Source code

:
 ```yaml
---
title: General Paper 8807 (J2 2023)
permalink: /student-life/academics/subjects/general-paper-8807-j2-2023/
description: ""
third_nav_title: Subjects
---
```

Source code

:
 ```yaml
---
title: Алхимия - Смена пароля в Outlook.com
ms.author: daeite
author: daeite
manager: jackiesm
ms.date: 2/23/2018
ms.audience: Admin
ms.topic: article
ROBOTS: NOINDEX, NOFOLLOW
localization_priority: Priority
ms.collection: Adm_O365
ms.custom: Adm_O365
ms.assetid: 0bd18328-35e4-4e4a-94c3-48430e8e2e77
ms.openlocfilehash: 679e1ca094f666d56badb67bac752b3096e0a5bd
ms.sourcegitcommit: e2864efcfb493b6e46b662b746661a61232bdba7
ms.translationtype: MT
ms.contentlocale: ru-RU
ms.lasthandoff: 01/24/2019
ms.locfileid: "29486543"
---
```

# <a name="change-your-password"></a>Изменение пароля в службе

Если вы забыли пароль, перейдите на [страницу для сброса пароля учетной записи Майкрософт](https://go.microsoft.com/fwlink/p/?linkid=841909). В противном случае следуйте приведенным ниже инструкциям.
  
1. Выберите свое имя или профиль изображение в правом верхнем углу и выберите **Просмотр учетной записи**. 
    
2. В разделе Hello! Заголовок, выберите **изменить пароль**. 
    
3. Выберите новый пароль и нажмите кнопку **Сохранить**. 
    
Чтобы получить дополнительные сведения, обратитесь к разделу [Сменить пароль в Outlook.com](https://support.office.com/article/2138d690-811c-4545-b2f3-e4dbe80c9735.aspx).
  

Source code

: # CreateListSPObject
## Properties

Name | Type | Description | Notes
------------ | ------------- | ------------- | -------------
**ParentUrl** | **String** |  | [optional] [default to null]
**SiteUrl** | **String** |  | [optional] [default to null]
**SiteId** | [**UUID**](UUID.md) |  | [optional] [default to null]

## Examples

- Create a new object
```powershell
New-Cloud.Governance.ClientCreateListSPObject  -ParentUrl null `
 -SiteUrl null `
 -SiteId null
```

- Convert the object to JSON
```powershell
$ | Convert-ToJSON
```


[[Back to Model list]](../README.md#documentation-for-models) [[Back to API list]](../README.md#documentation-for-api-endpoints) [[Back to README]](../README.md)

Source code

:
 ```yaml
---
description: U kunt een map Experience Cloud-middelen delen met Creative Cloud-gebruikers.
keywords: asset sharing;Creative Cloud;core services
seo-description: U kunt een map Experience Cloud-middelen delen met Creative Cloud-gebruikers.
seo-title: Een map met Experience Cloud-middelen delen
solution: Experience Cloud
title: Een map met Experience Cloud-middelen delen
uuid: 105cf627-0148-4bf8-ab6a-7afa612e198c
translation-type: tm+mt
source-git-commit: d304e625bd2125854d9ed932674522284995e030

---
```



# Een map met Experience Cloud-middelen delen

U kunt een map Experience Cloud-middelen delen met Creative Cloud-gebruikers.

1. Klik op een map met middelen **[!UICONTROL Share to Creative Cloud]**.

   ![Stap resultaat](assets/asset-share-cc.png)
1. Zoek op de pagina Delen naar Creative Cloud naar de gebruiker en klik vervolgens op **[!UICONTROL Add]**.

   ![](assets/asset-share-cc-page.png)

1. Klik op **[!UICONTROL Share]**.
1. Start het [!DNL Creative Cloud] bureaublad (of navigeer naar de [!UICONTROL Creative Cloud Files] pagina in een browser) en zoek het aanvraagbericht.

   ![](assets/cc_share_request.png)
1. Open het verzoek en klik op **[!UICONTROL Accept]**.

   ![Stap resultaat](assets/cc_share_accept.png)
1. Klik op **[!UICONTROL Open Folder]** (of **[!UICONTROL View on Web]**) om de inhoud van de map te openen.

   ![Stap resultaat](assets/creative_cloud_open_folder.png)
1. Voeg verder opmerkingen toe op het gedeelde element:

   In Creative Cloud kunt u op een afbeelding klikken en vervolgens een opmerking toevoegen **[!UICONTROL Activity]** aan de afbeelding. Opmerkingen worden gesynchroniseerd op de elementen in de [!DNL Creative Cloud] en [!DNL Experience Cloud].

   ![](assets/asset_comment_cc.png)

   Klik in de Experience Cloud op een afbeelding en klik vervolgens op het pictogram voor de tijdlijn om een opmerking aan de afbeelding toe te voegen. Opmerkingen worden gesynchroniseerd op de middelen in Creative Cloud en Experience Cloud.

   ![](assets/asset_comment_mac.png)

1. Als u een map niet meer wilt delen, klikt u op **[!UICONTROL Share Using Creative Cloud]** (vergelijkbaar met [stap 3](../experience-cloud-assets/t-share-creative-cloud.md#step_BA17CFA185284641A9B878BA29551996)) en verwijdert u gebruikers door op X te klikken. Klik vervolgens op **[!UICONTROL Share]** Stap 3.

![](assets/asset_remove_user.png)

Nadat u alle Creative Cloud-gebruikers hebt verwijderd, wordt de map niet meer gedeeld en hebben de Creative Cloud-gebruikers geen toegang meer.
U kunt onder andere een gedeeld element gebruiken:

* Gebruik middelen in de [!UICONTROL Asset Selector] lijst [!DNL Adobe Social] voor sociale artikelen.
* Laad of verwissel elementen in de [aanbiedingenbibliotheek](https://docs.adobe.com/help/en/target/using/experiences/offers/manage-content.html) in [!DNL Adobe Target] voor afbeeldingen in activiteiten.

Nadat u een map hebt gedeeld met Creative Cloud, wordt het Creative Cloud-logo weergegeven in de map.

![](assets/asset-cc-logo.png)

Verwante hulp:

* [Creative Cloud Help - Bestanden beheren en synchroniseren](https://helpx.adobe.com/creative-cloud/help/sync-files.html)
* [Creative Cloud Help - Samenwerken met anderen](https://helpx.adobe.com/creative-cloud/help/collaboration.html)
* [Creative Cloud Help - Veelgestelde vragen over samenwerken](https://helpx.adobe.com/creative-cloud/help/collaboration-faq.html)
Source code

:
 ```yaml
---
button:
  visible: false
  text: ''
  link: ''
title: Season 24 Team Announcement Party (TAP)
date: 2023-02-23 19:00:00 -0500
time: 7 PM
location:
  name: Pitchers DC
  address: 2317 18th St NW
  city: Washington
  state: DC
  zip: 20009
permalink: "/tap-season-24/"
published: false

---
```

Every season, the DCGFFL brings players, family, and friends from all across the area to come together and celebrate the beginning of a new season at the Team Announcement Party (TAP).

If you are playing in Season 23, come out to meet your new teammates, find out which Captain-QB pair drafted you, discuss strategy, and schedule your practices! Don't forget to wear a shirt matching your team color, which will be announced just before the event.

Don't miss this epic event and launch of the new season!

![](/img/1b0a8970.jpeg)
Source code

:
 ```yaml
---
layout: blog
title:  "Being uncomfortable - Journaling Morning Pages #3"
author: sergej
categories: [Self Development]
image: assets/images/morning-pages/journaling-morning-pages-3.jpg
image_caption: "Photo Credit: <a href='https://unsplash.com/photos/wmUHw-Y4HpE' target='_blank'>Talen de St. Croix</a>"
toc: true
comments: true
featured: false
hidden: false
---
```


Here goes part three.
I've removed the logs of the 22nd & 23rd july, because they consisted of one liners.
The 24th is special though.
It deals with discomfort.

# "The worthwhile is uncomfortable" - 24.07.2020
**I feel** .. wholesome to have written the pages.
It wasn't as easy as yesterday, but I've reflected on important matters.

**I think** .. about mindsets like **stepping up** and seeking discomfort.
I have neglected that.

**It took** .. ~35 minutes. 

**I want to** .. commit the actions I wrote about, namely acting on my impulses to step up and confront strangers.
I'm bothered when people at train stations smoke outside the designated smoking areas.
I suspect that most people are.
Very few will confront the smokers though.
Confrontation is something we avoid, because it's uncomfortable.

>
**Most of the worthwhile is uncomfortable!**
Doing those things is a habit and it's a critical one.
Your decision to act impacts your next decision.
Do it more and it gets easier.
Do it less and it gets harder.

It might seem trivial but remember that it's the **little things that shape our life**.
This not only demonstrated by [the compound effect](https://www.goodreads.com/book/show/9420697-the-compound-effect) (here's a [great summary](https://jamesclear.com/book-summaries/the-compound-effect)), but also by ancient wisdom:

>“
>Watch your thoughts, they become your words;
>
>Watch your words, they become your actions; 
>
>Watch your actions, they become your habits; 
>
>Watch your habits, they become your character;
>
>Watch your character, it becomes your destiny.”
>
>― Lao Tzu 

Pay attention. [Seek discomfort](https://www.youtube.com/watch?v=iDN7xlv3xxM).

——

→ ACTIVITY
One number is the whole answer: how many lines in the records contain "life".

→ SOLUTION BELOW
2